▶ **Exercise prompt**
What lines below hold the string "images"? Copy them all.

▶ **Records for the task**
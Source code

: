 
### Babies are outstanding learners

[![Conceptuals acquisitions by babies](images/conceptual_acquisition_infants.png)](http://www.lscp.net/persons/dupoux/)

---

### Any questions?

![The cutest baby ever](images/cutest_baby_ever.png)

▶ **Result for this task**
[![Conceptuals acquisitions by babies](images/conceptual_acquisition_infants.png)](http://www.lscp.net/persons/dupoux/)
![The cutest baby ever](images/cutest_baby_ever.png)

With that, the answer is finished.